Tuesday, August 2, 2016

La politique française  a-t-elle tout faux au Proche - Orient ?

Qui se souvient du  discours prémonitoire de Dominique de Villepin à  l’ONU, le 7 mars 2003,  , s’élevant contre la détermination affichée des Etats-Unis d’envahir l’Irak, il mettait  en garde contre les conséquences désastreuses qu’entraînerait  cette agression ? « La France, déclarait-il,   pense que l’usage de la force risque d’attiser les rancœurs et les haines, d’alimenter un choc des identités, un affrontement des cultures. […] S’agit-il de changer le régime de Bagdad ? Personne ne méconnait la cruauté de cette dictature […] Mais  la force ne constitue certainement pas le meilleur moyen d’apporter la démocratie.  S’agit-il de lutter contre le terrorisme ? La guerre ne ferait que l’accroitre, et nous pourrions faire face à une nouvelle vague de violence. […] S’agit-il enfin de remodeler le paysage politique au Moyen-Orient ? Alors nous prenons le risque d’accroitre les tensions dans une région déjà marquée par une grande instabilité. D’autant qu’en Irak même,  la multiplicité des communautés et des religions est une source de divisions.  […] Le monde sera t-il plus en sécurité après une intervention militaire en Irak ? Je veux vous dire la conviction de mon pays : non 1 ».
Si l’on remonte plus loin dans le temps,  que reste-t-il de la posture gaullienne d’indépendance par rapport à  Washington, de son rêve d’une Europe de l’Atlantique à l’Oural,  et de la «  politique arabe » de la France qu’il a initiée, et dont Jacques Chirac a été le dernier héritier ?   Depuis la présidence de Nicolas  Sarkozy,  et surtout celle de François Hollande, la politique étrangère de la France a eu tout faux au Proche-Orient.  En politique étrangère, Nicolas Sarkozy, mettant fin  à  la politique d’indépendance vis-à - vis de Washington,  a procédé a un réalignement de la politique française sur les Etats-Unis et en faveur d’Israël, les deux objectifs étant probablement liés dans son esprit.  En 2009, la France réintègre  le commandement  de l’OTAN. Elle apparaît  également comme l’un des pays les plus en pointe contre le régime iranien sur le dossier du nucléaire.
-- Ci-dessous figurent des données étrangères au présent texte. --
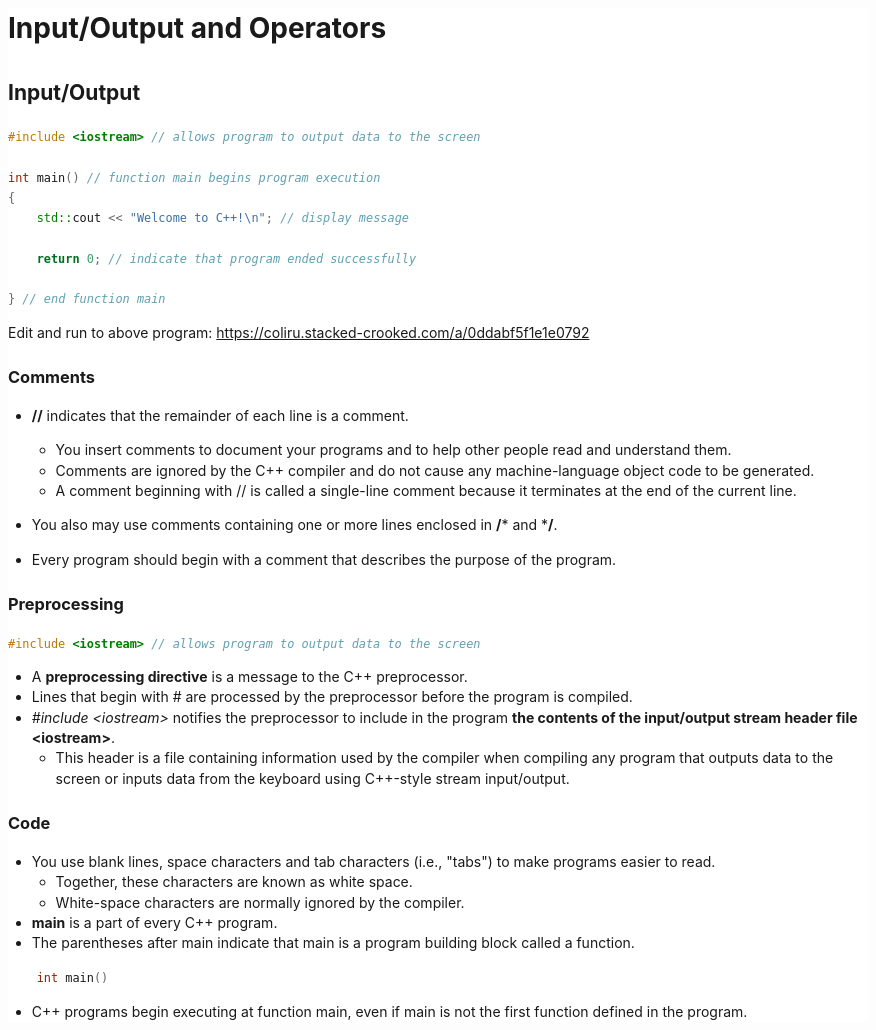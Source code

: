 # Input/Output and Operators

## Input/Output


```c++
#include <iostream> // allows program to output data to the screen

int main() // function main begins program execution
{
    std::cout << "Welcome to C++!\n"; // display message

    return 0; // indicate that program ended successfully
    
} // end function main
```

Edit and run to above program: https://coliru.stacked-crooked.com/a/0ddabf5f1e1e0792

### Comments


- **//** indicates that the remainder of each line is a comment.

  - You insert comments to document your programs and to help other people read and understand them.
  - Comments are ignored by the C++ compiler and do not cause any machine-language object code to be generated.
  - A comment beginning with // is called a single-line comment because it terminates at the end of the current line.

- You also may use comments containing one or more lines enclosed in **/*** and ***/**.

- Every program should begin with a comment that describes the purpose of the program.

### Preprocessing

```c
#include <iostream> // allows program to output data to the screen
```

- A **preprocessing directive** is a message to the C++ preprocessor.
- Lines that begin with # are processed by the preprocessor before the program is compiled.
- _#include &lt;iostream>_ notifies the preprocessor to include in the program **the contents of the input/output stream header file &lt;iostream>**.
  - This header is a file containing information used by the compiler when compiling any program that outputs data to the screen or inputs data from the keyboard using C++-style stream input/output.


### Code

- You use blank lines, space characters and tab characters (i.e., "tabs") to make programs easier to read.
  - Together, these characters are known as white space.
  - White-space characters are normally ignored by the compiler.
- **main** is a part of every C++ program.
- The parentheses after main indicate that main is a program building block called a function.
```c
    int main()
```
- C++ programs begin executing at function main, even if main is not the first function defined in the program.
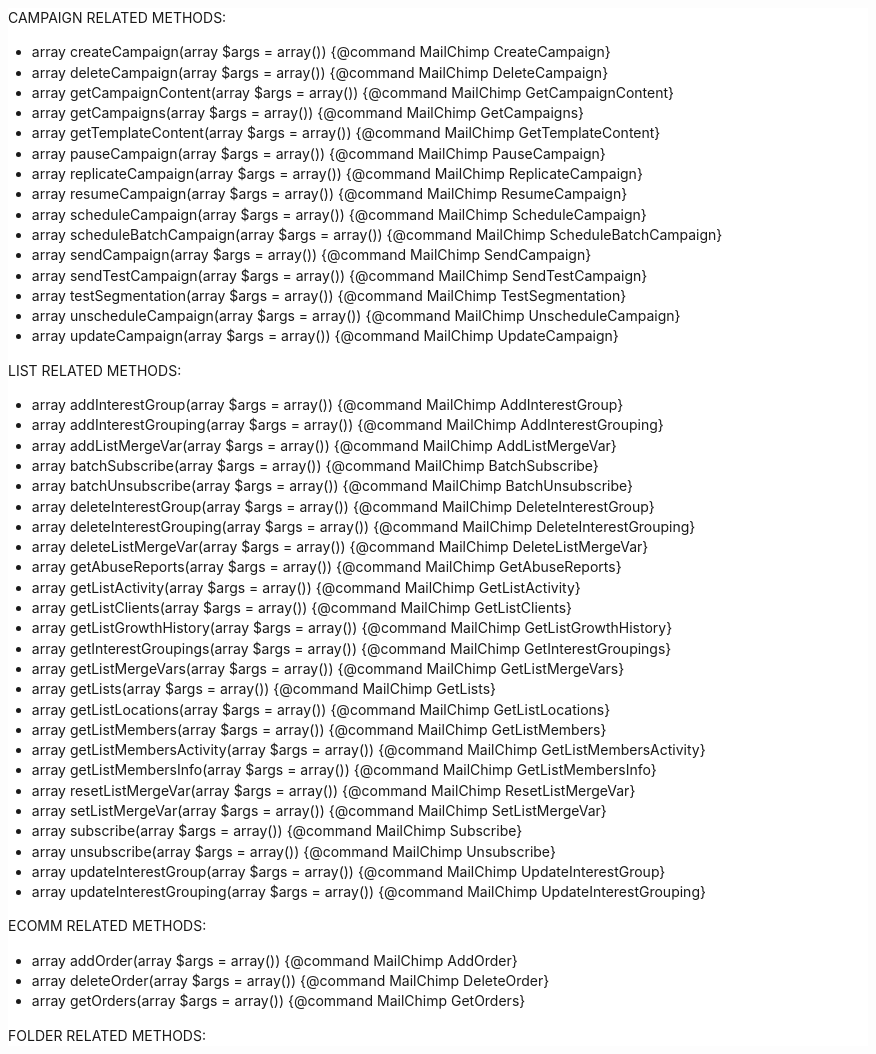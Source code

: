 CAMPAIGN RELATED METHODS:

* array createCampaign(array $args = array()) {@command MailChimp CreateCampaign}
* array deleteCampaign(array $args = array()) {@command MailChimp DeleteCampaign}
* array getCampaignContent(array $args = array()) {@command MailChimp GetCampaignContent}
* array getCampaigns(array $args = array()) {@command MailChimp GetCampaigns}
* array getTemplateContent(array $args = array()) {@command MailChimp GetTemplateContent}
* array pauseCampaign(array $args = array()) {@command MailChimp PauseCampaign}
* array replicateCampaign(array $args = array()) {@command MailChimp ReplicateCampaign}
* array resumeCampaign(array $args = array()) {@command MailChimp ResumeCampaign}
* array scheduleCampaign(array $args = array()) {@command MailChimp ScheduleCampaign}
* array scheduleBatchCampaign(array $args = array()) {@command MailChimp ScheduleBatchCampaign}
* array sendCampaign(array $args = array()) {@command MailChimp SendCampaign}
* array sendTestCampaign(array $args = array()) {@command MailChimp SendTestCampaign}
* array testSegmentation(array $args = array()) {@command MailChimp TestSegmentation}
* array unscheduleCampaign(array $args = array()) {@command MailChimp UnscheduleCampaign}
* array updateCampaign(array $args = array()) {@command MailChimp UpdateCampaign}

LIST RELATED METHODS:

* array addInterestGroup(array $args = array()) {@command MailChimp AddInterestGroup}
* array addInterestGrouping(array $args = array()) {@command MailChimp AddInterestGrouping}
* array addListMergeVar(array $args = array()) {@command MailChimp AddListMergeVar}
* array batchSubscribe(array $args = array()) {@command MailChimp BatchSubscribe}
* array batchUnsubscribe(array $args = array()) {@command MailChimp BatchUnsubscribe}
* array deleteInterestGroup(array $args = array()) {@command MailChimp DeleteInterestGroup}
* array deleteInterestGrouping(array $args = array()) {@command MailChimp DeleteInterestGrouping}
* array deleteListMergeVar(array $args = array()) {@command MailChimp DeleteListMergeVar}
* array getAbuseReports(array $args = array()) {@command MailChimp GetAbuseReports}
* array getListActivity(array $args = array()) {@command MailChimp GetListActivity}
* array getListClients(array $args = array()) {@command MailChimp GetListClients}
* array getListGrowthHistory(array $args = array()) {@command MailChimp GetListGrowthHistory}
* array getInterestGroupings(array $args = array()) {@command MailChimp GetInterestGroupings}
* array getListMergeVars(array $args = array()) {@command MailChimp GetListMergeVars}
* array getLists(array $args = array()) {@command MailChimp GetLists}
* array getListLocations(array $args = array()) {@command MailChimp GetListLocations}
* array getListMembers(array $args = array()) {@command MailChimp GetListMembers}
* array getListMembersActivity(array $args = array()) {@command MailChimp GetListMembersActivity}
* array getListMembersInfo(array $args = array()) {@command MailChimp GetListMembersInfo}
* array resetListMergeVar(array $args = array()) {@command MailChimp ResetListMergeVar}
* array setListMergeVar(array $args = array()) {@command MailChimp SetListMergeVar}
* array subscribe(array $args = array()) {@command MailChimp Subscribe}
* array unsubscribe(array $args = array()) {@command MailChimp Unsubscribe}
* array updateInterestGroup(array $args = array()) {@command MailChimp UpdateInterestGroup}
* array updateInterestGrouping(array $args = array()) {@command MailChimp UpdateInterestGrouping}

ECOMM RELATED METHODS:

* array addOrder(array $args = array()) {@command MailChimp AddOrder}
* array deleteOrder(array $args = array()) {@command MailChimp DeleteOrder}
* array getOrders(array $args = array()) {@command MailChimp GetOrders}

FOLDER RELATED METHODS:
La décision la plus lourde de conséquence de sa présidence a  toutefois été l’intervention militaire française en Libye en 2011, promue par le sulfureux Bernard Henri Levy, sioniste notoire.  Outrepassant le mandat de l’ONU, et sous prétexte de protéger   les populations civiles,   elle  a  aboutit à  ce qui était probablement son véritable objectif : Le  renversement du  régime de Mouammar Kadhafi. Ses répercussions    se font toujours sentir aujourd’hui : Chaos  tribal et désintégration de la Lybie. Plus grave,  au regard des intérêts français et européens : apparition  d’un   repaire de  terroristes islamistes menaçant l’Europe et l’Afrique Sub-saharienne. Enfin  afflux de réfugiés en Europe  que le dictateur libyen  avait  au  moins l’avantage  d’endiguer.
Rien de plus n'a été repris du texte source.